__Aim of the task__
Repeat only the stretch of lines below that runs from the line with "kuyruğun adına ayarlanır." through the line with "- Önceki adımlarda", unaltered.

== Segment start ==

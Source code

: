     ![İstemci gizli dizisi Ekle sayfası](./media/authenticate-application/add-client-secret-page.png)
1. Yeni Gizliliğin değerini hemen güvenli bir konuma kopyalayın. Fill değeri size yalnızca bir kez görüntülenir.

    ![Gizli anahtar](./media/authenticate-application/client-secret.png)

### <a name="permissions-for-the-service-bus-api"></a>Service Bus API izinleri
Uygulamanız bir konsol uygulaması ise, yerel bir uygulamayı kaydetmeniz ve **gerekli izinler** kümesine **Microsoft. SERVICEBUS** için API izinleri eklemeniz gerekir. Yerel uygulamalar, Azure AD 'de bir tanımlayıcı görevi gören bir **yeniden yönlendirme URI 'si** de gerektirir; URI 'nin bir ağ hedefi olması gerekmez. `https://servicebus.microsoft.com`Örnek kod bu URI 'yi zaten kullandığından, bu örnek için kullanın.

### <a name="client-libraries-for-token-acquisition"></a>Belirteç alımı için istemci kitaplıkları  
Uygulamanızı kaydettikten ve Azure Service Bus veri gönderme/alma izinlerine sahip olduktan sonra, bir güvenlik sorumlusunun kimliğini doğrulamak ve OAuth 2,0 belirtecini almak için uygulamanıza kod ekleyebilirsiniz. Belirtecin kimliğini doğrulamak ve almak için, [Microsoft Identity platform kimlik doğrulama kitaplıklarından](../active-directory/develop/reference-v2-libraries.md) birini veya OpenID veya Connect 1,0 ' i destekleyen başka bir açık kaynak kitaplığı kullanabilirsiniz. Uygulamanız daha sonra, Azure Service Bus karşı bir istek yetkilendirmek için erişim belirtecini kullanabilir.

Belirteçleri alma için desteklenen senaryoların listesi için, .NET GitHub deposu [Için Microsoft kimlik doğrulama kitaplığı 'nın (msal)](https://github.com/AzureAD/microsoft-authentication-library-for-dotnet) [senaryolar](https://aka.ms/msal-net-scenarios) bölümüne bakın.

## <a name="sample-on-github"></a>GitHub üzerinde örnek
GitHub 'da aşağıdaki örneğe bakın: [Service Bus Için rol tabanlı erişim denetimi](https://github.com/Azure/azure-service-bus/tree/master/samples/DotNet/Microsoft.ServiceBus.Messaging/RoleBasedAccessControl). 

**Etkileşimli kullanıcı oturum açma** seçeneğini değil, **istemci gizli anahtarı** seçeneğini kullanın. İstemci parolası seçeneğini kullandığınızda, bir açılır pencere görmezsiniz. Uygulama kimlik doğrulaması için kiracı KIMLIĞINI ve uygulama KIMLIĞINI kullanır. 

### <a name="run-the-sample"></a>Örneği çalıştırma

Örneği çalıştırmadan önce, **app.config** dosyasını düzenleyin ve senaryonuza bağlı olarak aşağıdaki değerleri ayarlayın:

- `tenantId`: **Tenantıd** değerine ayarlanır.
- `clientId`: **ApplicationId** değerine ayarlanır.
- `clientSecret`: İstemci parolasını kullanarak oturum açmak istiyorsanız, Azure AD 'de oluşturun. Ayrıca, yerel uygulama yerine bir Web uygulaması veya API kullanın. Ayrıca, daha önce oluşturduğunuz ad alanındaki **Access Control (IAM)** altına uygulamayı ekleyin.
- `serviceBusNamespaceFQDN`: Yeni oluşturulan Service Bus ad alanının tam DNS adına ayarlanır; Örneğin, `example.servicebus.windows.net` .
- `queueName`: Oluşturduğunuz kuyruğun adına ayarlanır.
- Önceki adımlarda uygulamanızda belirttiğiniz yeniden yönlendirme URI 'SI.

== Segment end ==
== Segment start ==

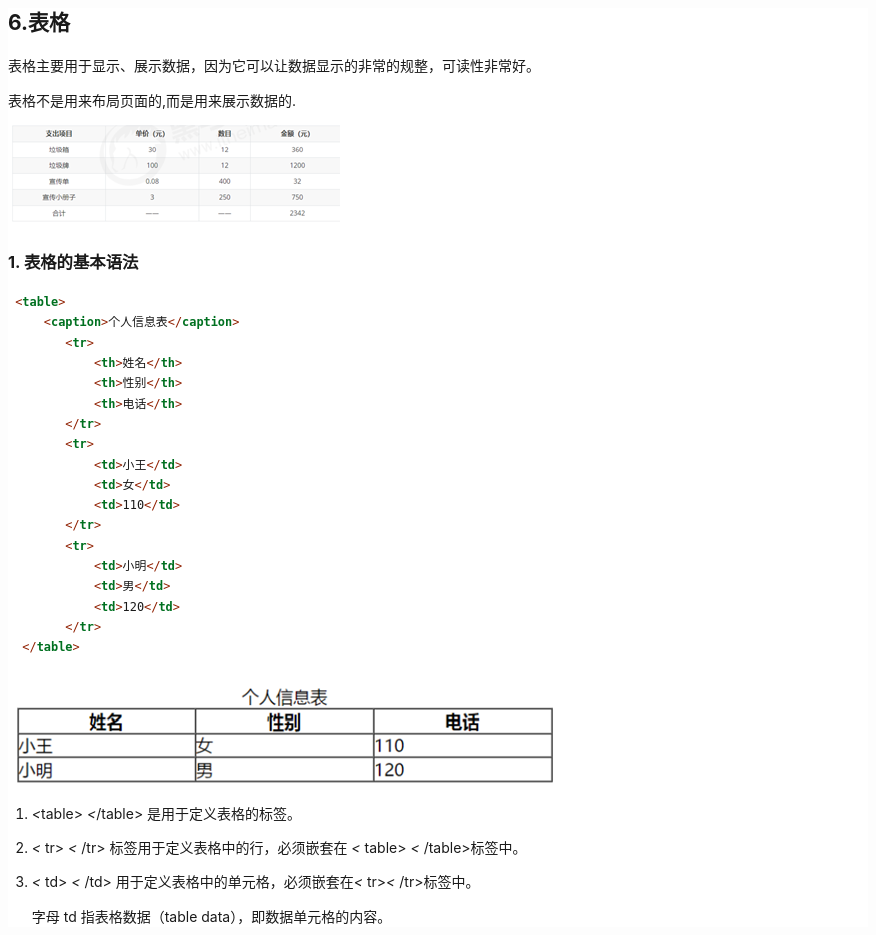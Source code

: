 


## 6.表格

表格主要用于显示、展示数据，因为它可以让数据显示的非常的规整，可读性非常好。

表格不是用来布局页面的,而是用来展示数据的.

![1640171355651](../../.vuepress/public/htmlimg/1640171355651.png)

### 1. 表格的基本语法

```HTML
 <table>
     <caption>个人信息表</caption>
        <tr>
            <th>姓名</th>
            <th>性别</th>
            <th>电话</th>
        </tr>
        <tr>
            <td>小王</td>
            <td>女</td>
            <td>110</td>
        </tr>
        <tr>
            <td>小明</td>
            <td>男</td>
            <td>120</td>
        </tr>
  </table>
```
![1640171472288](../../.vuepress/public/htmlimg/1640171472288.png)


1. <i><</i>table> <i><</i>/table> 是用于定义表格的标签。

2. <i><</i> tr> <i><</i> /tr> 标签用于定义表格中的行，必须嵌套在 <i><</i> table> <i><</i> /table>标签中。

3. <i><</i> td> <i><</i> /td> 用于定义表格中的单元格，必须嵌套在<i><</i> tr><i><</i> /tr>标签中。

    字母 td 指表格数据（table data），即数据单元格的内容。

== Segment end ==
== Segment start ==

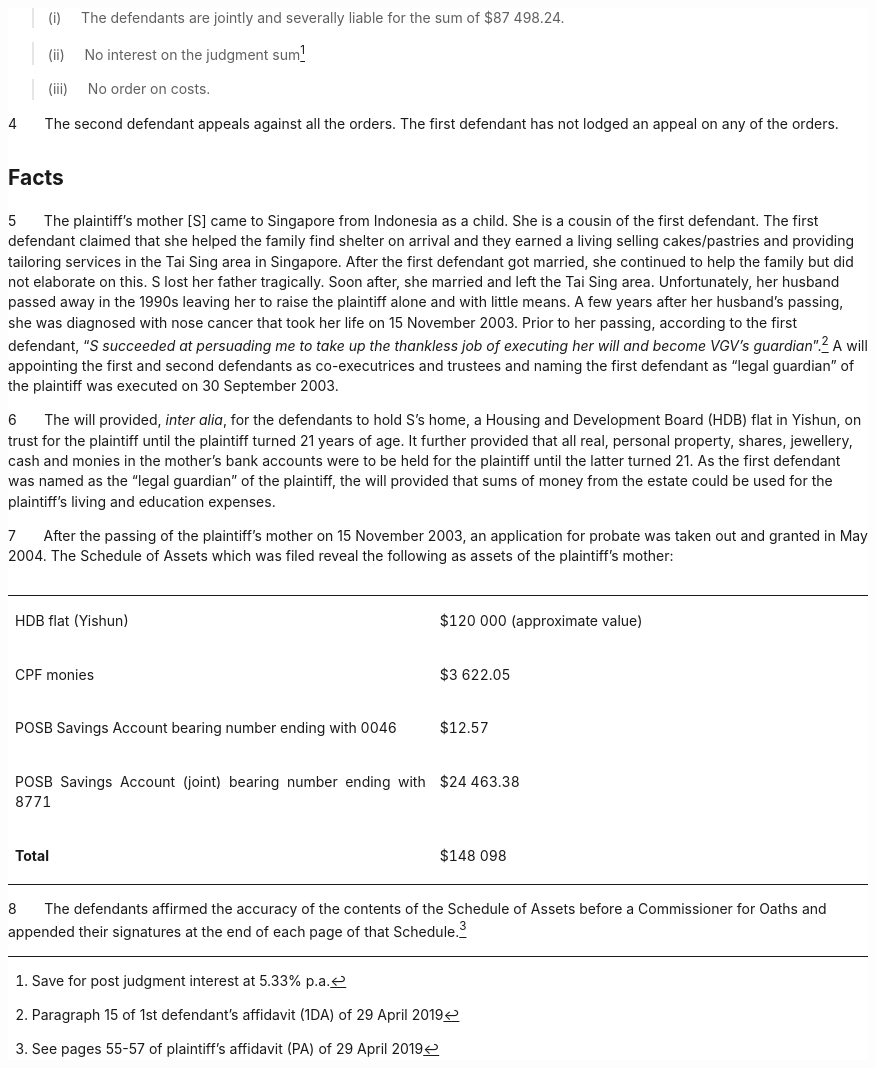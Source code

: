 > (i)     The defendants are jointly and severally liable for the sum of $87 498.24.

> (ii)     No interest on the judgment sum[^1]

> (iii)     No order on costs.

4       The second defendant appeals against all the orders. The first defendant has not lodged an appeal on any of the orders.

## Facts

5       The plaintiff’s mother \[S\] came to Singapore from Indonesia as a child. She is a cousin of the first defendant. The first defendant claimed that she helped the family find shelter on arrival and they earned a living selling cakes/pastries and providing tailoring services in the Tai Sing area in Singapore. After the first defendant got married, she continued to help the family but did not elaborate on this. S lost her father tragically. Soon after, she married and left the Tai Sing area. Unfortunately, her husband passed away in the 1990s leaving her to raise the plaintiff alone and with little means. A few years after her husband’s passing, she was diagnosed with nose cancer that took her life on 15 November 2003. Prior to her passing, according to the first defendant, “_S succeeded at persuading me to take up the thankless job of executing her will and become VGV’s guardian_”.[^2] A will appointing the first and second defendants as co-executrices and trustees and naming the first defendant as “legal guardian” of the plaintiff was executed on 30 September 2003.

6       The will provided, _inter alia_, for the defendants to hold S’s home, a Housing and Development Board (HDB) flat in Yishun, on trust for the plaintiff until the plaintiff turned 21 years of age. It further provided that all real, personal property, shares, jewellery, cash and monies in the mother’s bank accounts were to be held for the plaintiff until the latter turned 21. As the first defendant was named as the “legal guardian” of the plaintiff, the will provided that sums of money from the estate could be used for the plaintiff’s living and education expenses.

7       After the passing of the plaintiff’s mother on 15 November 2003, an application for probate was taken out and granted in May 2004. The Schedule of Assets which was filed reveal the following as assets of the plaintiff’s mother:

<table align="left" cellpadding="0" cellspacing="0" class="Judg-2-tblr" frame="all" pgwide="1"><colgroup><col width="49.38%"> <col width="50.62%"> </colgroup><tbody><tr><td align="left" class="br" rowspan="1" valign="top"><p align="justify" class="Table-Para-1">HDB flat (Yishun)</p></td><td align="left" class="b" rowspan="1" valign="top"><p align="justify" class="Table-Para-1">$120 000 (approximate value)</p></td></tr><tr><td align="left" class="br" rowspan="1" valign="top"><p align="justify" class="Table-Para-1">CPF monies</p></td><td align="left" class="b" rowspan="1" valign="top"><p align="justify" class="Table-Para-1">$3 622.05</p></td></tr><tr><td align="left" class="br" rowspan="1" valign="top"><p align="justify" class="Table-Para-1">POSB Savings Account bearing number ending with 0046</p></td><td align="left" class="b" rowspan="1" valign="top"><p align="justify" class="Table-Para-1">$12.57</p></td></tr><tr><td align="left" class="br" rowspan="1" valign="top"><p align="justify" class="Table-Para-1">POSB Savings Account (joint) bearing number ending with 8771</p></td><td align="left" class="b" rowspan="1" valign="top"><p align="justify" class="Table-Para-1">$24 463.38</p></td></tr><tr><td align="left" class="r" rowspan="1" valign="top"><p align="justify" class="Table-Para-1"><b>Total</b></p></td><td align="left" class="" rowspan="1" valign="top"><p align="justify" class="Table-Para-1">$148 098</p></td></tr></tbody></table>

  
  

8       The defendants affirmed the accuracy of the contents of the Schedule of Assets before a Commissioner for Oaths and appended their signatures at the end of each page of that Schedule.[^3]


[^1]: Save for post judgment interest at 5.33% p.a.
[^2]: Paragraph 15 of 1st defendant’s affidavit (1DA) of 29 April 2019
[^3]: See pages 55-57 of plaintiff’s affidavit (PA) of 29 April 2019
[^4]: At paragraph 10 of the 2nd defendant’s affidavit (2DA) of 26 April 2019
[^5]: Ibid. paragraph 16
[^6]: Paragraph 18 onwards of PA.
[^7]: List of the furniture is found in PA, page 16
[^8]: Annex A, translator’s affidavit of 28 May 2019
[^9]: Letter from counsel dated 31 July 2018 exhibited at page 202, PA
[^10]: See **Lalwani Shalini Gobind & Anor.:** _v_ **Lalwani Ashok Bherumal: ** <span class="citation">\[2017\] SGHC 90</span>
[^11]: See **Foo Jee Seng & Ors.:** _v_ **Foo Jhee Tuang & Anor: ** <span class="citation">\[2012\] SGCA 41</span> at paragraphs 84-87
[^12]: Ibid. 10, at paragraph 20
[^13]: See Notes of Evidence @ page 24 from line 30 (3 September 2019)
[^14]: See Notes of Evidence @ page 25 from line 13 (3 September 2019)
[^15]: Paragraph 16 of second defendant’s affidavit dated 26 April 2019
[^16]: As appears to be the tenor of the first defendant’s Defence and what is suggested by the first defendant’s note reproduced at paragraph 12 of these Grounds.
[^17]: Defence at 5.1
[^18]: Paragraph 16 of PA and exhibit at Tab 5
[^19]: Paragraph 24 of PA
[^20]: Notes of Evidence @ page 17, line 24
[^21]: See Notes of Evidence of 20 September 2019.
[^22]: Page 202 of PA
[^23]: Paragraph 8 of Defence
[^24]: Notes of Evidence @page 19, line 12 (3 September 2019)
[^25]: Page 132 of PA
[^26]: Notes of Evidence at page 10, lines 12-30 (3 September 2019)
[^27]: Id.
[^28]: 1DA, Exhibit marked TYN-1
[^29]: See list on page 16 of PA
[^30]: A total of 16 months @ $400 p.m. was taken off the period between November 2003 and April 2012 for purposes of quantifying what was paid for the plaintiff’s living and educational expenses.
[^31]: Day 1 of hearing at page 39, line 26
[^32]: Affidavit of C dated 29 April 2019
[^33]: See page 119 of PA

== Segment end ==

__Output of the exercise__
- `queueName`: Oluşturduğunuz kuyruğun adına ayarlanır.
- Önceki adımlarda uygulamanızda belirttiğiniz yeniden yönlendirme URI 'SI.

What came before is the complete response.